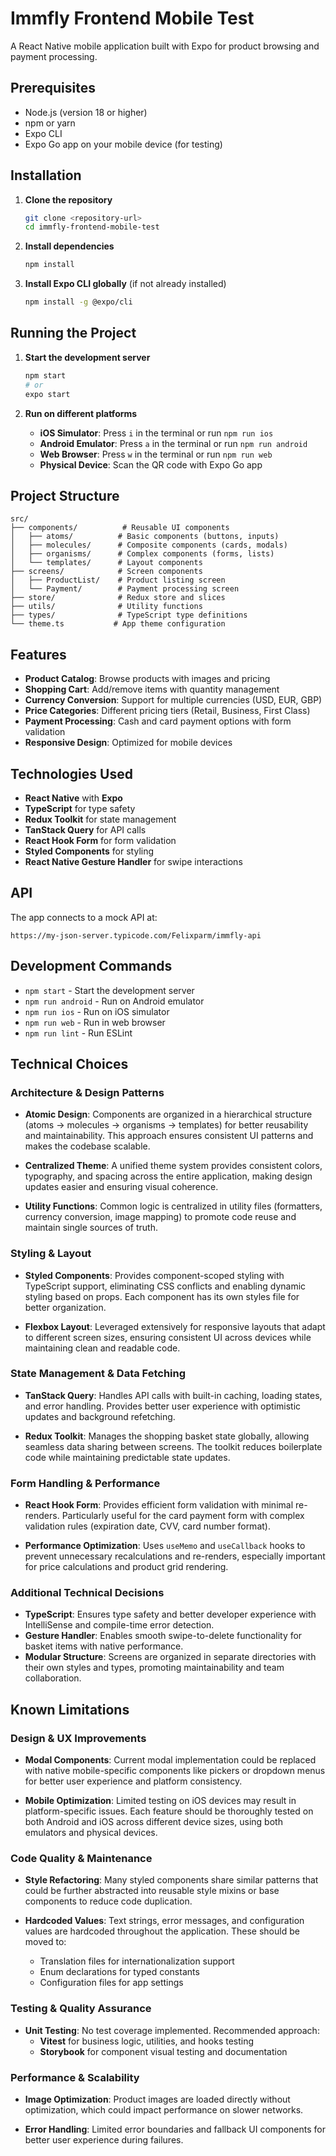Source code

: # Immfly Frontend Mobile Test

A React Native mobile application built with Expo for product browsing and payment processing.

## Prerequisites

- Node.js (version 18 or higher)
- npm or yarn
- Expo CLI
- Expo Go app on your mobile device (for testing)

## Installation

1. **Clone the repository**
   ```bash
   git clone <repository-url>
   cd immfly-frontend-mobile-test
   ```

2. **Install dependencies**
   ```bash
   npm install
   ```

3. **Install Expo CLI globally** (if not already installed)
   ```bash
   npm install -g @expo/cli
   ```

## Running the Project

1. **Start the development server**
   ```bash
   npm start
   # or
   expo start
   ```

2. **Run on different platforms**
   - **iOS Simulator**: Press `i` in the terminal or run `npm run ios`
   - **Android Emulator**: Press `a` in the terminal or run `npm run android`
   - **Web Browser**: Press `w` in the terminal or run `npm run web`
   - **Physical Device**: Scan the QR code with Expo Go app

## Project Structure

```
src/
├── components/          # Reusable UI components
│   ├── atoms/          # Basic components (buttons, inputs)
│   ├── molecules/      # Composite components (cards, modals)
│   ├── organisms/      # Complex components (forms, lists)
│   └── templates/      # Layout components
├── screens/            # Screen components
│   ├── ProductList/    # Product listing screen
│   └── Payment/        # Payment processing screen
├── store/              # Redux store and slices
├── utils/              # Utility functions
├── types/              # TypeScript type definitions
└── theme.ts           # App theme configuration
```

## Features

- **Product Catalog**: Browse products with images and pricing
- **Shopping Cart**: Add/remove items with quantity management
- **Currency Conversion**: Support for multiple currencies (USD, EUR, GBP)
- **Price Categories**: Different pricing tiers (Retail, Business, First Class)
- **Payment Processing**: Cash and card payment options with form validation
- **Responsive Design**: Optimized for mobile devices

## Technologies Used

- **React Native** with **Expo**
- **TypeScript** for type safety
- **Redux Toolkit** for state management
- **TanStack Query** for API calls
- **React Hook Form** for form validation
- **Styled Components** for styling
- **React Native Gesture Handler** for swipe interactions

## API

The app connects to a mock API at:
```
https://my-json-server.typicode.com/Felixparm/immfly-api
```

## Development Commands

- `npm start` - Start the development server
- `npm run android` - Run on Android emulator
- `npm run ios` - Run on iOS simulator
- `npm run web` - Run in web browser
- `npm run lint` - Run ESLint

## Technical Choices

### Architecture & Design Patterns

- **Atomic Design**: Components are organized in a hierarchical structure (atoms → molecules → organisms → templates) for better reusability and maintainability. This approach ensures consistent UI patterns and makes the codebase scalable.

- **Centralized Theme**: A unified theme system provides consistent colors, typography, and spacing across the entire application, making design updates easier and ensuring visual coherence.

- **Utility Functions**: Common logic is centralized in utility files (formatters, currency conversion, image mapping) to promote code reuse and maintain single sources of truth.

### Styling & Layout

- **Styled Components**: Provides component-scoped styling with TypeScript support, eliminating CSS conflicts and enabling dynamic styling based on props. Each component has its own styles file for better organization.

- **Flexbox Layout**: Leveraged extensively for responsive layouts that adapt to different screen sizes, ensuring consistent UI across devices while maintaining clean and readable code.

### State Management & Data Fetching

- **TanStack Query**: Handles API calls with built-in caching, loading states, and error handling. Provides better user experience with optimistic updates and background refetching.

- **Redux Toolkit**: Manages the shopping basket state globally, allowing seamless data sharing between screens. The toolkit reduces boilerplate code while maintaining predictable state updates.

### Form Handling & Performance

- **React Hook Form**: Provides efficient form validation with minimal re-renders. Particularly useful for the card payment form with complex validation rules (expiration date, CVV, card number format).

- **Performance Optimization**: Uses `useMemo` and `useCallback` hooks to prevent unnecessary recalculations and re-renders, especially important for price calculations and product grid rendering.

### Additional Technical Decisions

- **TypeScript**: Ensures type safety and better developer experience with IntelliSense and compile-time error detection.
- **Gesture Handler**: Enables smooth swipe-to-delete functionality for basket items with native performance.
- **Modular Structure**: Screens are organized in separate directories with their own styles and types, promoting maintainability and team collaboration.

## Known Limitations

### Design & UX Improvements

- **Modal Components**: Current modal implementation could be replaced with native mobile-specific components like pickers or dropdown menus for better user experience and platform consistency.

- **Mobile Optimization**: Limited testing on iOS devices may result in platform-specific issues. Each feature should be thoroughly tested on both Android and iOS across different device sizes, using both emulators and physical devices.

### Code Quality & Maintenance

- **Style Refactoring**: Many styled components share similar patterns that could be further abstracted into reusable style mixins or base components to reduce code duplication.

- **Hardcoded Values**: Text strings, error messages, and configuration values are hardcoded throughout the application. These should be moved to:
  - Translation files for internationalization support
  - Enum declarations for typed constants
  - Configuration files for app settings

### Testing & Quality Assurance

- **Unit Testing**: No test coverage implemented. Recommended approach:
  - **Vitest** for business logic, utilities, and hooks testing
  - **Storybook** for component visual testing and documentation

### Performance & Scalability

- **Image Optimization**: Product images are loaded directly without optimization, which could impact performance on slower networks.

- **Error Handling**: Limited error boundaries and fallback UI components for better user experience during failures.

**Work task:**
Starting at the line with "- **React Hook Form** for form validation" and ending at the line with "on iOS simulator", print each line of the listing above exactly, with no other lines.

**Response below:**
- **React Hook Form** for form validation
- **Styled Components** for styling
- **React Native Gesture Handler** for swipe interactions

## API

The app connects to a mock API at:
```
https://my-json-server.typicode.com/Felixparm/immfly-api
```

## Development Commands

- `npm start` - Start the development server
- `npm run android` - Run on Android emulator
- `npm run ios` - Run on iOS simulator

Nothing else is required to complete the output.